Catholic War Veterans Recruiting New Members to Continue Their Vital Services

Tags: Currents Brooklyn, NY, Catholic War Veterans, Crux, Faith, Memorial Day, Queens, NY, Veteran, Veterans Affairs

By Emily Drooby

A door that’s always open is one with the Catholic War Veterans and Auxiliary of the United States of America.

You may not have heard of them, but they rely on their Catholic faith to help veterans, especially those struggling monetarily, physically, or even mentally.

Now, they’re hoping to recruit you.

“We’re trying to grow both organizations at one time,” said National Commander David Crum.

The group is recruiting for their two divisions. There’s one division for military veterans and then there’s one for family and the need is great. David says 20 years ago, they had more than 250,000 members.

“Now, we are about 8,000 combined,” David says.

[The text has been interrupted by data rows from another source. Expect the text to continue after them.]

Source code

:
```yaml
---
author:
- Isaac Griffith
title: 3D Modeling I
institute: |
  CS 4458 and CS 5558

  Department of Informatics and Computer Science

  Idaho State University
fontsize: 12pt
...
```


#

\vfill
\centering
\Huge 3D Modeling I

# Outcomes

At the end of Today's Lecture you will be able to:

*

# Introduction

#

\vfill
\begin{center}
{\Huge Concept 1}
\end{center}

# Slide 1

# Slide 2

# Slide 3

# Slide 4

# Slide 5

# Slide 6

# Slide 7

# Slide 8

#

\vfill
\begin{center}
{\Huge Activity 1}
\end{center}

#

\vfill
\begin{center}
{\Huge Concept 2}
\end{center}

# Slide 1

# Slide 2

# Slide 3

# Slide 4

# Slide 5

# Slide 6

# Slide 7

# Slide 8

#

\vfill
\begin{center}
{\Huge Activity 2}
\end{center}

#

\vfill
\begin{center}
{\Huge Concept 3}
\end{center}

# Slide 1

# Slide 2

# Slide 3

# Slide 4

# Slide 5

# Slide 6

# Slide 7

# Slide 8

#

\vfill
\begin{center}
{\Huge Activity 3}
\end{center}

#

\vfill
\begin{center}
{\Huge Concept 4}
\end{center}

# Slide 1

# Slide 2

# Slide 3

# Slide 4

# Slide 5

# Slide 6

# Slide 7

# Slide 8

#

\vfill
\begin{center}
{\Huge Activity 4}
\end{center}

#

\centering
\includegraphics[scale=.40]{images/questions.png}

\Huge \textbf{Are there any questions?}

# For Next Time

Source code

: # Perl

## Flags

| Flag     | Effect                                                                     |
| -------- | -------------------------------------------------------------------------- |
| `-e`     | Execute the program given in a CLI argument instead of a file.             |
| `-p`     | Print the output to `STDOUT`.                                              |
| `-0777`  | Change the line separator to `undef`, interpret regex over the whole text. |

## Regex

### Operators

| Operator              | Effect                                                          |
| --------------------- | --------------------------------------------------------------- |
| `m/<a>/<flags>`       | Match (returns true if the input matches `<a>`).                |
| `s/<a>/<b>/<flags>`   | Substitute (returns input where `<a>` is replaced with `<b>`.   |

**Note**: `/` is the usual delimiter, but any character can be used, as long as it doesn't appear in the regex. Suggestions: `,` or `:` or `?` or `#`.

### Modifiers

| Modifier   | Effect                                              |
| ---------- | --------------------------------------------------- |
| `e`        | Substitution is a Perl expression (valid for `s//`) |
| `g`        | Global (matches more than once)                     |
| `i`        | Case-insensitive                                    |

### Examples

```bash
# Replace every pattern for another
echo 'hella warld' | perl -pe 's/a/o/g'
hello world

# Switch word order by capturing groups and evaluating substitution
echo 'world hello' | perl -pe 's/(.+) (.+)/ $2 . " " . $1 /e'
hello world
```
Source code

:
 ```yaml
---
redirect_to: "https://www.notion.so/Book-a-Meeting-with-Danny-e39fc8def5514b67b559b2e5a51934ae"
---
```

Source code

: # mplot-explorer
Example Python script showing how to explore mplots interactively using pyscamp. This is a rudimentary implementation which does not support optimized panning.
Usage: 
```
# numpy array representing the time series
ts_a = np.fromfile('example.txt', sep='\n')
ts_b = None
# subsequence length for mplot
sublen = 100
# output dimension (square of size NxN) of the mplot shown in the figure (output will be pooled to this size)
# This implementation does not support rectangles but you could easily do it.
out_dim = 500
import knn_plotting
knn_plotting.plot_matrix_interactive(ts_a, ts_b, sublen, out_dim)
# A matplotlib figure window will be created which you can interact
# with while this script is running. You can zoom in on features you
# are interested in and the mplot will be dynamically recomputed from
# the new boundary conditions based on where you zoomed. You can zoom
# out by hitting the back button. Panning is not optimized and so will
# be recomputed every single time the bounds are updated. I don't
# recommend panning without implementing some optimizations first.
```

They’ve seen a large loss of members. This year, about 100 national members passed away.

The U.S. Department of Defense estimates that only 1 percent of Americans have served or are serving in the military. Only 25 percent of them are Catholic, according to the Archdiocese for the Military Services.

The group started in the Diocese of Brooklyn by Monsignor Edward Higgins, with the first members coming from his parish, Immaculate Conception Church in Astoria, Queens.

Now, 86 years later, the headquarters resides in Bellerose, Queens. They do a lot for others. For example, they provide funerals for impoverished veterans, help deal with the notoriously difficult VA issues and provide a safe space to talk and be heard, which is crucial for those who are struggling mentally.

“They can come to our meetings,” says John O’Shea, the Department Commander of New York. “After the meetings, again there’s the comradeship, the ‘hey, I went through that, it’ll pass,’ or ‘maybe I went to therapy, maybe you should go to therapy, because it helped me, it’ll help you.’ That’s the things we have to put out there.”

While members must be Catholic, they still help everyone.

“We don’t care what military branch you were in, what religion you are, what color you are,” David says. “Our job is to help veterans.”

In order to continue this important work, they need new and young blood. Now, they’re doubling down their recruitment efforts using targeted mailings, attending events outside of churches, and even working with bishops across the state.